WORK ORDER -> If a line in the records below contains the word "naver", copy it out.

SOURCE DATA ->
____________________

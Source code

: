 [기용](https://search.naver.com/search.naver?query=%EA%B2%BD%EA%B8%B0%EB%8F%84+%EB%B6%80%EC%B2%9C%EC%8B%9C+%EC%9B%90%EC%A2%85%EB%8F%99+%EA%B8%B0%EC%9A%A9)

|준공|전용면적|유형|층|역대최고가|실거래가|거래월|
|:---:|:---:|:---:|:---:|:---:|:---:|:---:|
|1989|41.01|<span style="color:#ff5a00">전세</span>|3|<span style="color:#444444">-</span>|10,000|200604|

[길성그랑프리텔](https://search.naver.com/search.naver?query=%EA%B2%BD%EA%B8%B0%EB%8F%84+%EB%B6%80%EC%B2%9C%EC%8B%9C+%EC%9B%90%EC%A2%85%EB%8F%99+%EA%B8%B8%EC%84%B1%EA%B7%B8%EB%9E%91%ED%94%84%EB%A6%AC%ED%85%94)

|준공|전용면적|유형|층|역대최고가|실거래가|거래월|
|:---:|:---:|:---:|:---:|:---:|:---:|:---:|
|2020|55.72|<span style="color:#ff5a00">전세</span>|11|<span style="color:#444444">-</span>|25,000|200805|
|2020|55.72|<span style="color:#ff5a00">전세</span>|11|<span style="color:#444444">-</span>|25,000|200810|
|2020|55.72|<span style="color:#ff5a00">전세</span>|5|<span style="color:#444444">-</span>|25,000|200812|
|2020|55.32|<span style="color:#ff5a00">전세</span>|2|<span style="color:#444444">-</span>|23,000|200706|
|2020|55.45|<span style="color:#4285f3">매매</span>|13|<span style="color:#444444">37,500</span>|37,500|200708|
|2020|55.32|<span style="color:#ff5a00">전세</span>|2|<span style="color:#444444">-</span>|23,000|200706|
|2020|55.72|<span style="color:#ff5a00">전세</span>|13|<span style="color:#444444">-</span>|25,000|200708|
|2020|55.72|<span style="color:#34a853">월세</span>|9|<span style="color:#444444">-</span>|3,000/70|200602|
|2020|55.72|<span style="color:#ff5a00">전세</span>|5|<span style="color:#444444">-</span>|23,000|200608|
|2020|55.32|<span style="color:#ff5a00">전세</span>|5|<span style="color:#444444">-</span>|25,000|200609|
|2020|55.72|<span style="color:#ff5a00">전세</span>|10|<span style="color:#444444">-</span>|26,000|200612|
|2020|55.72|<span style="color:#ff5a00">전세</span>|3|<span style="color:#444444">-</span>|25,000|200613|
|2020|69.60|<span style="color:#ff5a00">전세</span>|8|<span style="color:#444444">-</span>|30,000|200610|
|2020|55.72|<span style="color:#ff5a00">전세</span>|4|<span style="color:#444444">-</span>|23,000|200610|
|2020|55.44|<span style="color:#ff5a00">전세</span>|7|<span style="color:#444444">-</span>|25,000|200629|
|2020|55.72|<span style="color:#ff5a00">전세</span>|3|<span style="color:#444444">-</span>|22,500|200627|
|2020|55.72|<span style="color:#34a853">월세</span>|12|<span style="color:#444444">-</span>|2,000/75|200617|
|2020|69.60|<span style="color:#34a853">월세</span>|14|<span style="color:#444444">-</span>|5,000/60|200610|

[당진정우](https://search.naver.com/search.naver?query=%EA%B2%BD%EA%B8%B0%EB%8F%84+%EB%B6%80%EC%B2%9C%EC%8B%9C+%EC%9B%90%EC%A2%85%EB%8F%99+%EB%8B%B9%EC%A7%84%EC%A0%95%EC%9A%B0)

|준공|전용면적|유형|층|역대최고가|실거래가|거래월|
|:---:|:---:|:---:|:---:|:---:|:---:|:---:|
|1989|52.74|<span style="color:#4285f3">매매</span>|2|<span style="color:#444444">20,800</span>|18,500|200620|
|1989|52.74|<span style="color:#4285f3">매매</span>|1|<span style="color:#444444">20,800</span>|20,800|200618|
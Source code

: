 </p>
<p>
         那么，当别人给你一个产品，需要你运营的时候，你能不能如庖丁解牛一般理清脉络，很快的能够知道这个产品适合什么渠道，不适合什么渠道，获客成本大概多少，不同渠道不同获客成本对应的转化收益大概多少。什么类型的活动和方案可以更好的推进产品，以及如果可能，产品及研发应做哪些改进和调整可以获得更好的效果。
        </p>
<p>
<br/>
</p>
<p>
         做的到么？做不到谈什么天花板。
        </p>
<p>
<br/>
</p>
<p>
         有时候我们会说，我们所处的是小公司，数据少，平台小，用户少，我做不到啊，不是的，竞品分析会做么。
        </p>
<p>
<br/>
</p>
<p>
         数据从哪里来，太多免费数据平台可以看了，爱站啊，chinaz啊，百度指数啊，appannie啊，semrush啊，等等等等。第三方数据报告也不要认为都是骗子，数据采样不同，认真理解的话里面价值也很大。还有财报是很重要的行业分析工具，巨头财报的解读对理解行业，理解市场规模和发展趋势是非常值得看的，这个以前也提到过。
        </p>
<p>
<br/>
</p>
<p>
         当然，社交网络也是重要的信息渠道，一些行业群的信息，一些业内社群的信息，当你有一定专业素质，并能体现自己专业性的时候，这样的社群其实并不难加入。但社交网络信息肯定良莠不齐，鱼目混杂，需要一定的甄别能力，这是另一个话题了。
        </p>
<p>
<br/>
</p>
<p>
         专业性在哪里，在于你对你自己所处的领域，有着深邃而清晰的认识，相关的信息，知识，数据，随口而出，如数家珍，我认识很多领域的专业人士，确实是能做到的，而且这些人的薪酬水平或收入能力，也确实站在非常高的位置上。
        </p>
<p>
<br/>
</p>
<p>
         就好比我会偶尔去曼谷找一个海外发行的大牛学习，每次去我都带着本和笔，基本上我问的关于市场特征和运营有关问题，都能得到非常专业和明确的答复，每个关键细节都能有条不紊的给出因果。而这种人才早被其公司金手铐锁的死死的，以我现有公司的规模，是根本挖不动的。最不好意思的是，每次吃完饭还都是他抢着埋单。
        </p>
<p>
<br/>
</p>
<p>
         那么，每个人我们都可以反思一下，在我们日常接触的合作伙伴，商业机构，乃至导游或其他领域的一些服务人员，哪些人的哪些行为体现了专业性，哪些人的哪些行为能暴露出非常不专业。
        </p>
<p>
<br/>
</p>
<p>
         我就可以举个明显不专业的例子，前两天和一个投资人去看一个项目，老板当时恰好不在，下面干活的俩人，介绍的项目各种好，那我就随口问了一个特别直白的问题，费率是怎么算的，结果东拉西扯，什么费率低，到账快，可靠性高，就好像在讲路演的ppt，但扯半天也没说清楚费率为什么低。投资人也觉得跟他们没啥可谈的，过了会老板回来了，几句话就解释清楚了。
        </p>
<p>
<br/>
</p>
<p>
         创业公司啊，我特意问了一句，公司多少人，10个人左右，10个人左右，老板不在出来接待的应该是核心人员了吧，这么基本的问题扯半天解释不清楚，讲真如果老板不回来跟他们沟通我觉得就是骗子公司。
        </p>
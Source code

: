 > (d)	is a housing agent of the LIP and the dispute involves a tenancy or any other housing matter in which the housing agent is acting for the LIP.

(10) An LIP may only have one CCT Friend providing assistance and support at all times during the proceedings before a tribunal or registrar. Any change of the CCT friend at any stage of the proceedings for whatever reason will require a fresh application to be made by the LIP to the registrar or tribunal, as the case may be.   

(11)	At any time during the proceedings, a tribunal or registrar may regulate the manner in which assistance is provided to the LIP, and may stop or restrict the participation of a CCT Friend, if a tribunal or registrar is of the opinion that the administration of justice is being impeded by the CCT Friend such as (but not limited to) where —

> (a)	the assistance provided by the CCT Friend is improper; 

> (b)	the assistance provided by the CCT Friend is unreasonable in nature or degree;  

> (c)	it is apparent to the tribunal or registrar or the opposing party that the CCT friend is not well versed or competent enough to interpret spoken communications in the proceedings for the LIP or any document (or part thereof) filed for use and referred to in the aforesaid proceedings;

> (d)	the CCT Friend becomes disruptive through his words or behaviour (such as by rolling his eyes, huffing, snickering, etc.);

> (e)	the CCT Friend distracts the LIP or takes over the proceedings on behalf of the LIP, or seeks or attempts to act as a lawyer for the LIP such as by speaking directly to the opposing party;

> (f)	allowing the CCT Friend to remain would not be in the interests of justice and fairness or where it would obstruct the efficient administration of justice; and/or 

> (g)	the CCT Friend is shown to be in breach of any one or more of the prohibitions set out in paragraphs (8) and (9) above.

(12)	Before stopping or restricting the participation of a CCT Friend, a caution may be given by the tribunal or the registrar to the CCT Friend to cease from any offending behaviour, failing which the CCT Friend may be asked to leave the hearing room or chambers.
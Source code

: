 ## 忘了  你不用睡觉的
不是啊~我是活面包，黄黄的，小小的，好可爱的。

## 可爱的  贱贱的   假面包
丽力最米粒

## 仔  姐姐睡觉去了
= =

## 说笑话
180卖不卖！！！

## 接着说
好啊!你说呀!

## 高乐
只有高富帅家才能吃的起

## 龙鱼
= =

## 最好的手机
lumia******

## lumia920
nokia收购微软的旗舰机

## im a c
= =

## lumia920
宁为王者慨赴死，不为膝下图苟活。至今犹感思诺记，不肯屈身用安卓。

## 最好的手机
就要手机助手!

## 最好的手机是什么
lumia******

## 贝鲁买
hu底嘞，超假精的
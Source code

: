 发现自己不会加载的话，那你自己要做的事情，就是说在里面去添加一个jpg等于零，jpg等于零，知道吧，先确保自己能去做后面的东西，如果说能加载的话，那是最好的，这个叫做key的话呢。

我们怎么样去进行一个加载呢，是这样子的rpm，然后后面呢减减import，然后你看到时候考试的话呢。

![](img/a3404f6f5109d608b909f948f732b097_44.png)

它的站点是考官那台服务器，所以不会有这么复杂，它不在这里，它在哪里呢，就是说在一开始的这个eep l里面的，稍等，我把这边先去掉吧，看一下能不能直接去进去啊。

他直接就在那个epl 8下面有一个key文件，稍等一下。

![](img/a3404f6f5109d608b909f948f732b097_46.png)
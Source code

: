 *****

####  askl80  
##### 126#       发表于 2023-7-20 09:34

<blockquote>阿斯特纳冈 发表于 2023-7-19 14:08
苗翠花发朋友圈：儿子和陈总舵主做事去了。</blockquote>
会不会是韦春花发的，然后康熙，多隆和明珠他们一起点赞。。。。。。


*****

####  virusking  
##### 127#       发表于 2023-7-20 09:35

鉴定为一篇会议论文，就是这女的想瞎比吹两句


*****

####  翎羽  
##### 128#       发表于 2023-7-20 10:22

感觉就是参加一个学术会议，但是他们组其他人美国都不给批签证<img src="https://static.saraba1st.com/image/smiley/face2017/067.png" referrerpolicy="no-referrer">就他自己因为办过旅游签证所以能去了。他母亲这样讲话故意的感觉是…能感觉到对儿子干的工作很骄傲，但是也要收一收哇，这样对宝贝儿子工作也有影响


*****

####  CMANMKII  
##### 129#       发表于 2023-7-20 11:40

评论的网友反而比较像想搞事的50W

____________________

ANSWER ->
: [기용](https://search.naver.com/search.naver?query=%EA%B2%BD%EA%B8%B0%EB%8F%84+%EB%B6%80%EC%B2%9C%EC%8B%9C+%EC%9B%90%EC%A2%85%EB%8F%99+%EA%B8%B0%EC%9A%A9)
[길성그랑프리텔](https://search.naver.com/search.naver?query=%EA%B2%BD%EA%B8%B0%EB%8F%84+%EB%B6%80%EC%B2%9C%EC%8B%9C+%EC%9B%90%EC%A2%85%EB%8F%99+%EA%B8%B8%EC%84%B1%EA%B7%B8%EB%9E%91%ED%94%84%EB%A6%AC%ED%85%94)
[당진정우](https://search.naver.com/search.naver?query=%EA%B2%BD%EA%B8%B0%EB%8F%84+%EB%B6%80%EC%B2%9C%EC%8B%9C+%EC%9B%90%EC%A2%85%EB%8F%99+%EB%8B%B9%EC%A7%84%EC%A0%95%EC%9A%B0)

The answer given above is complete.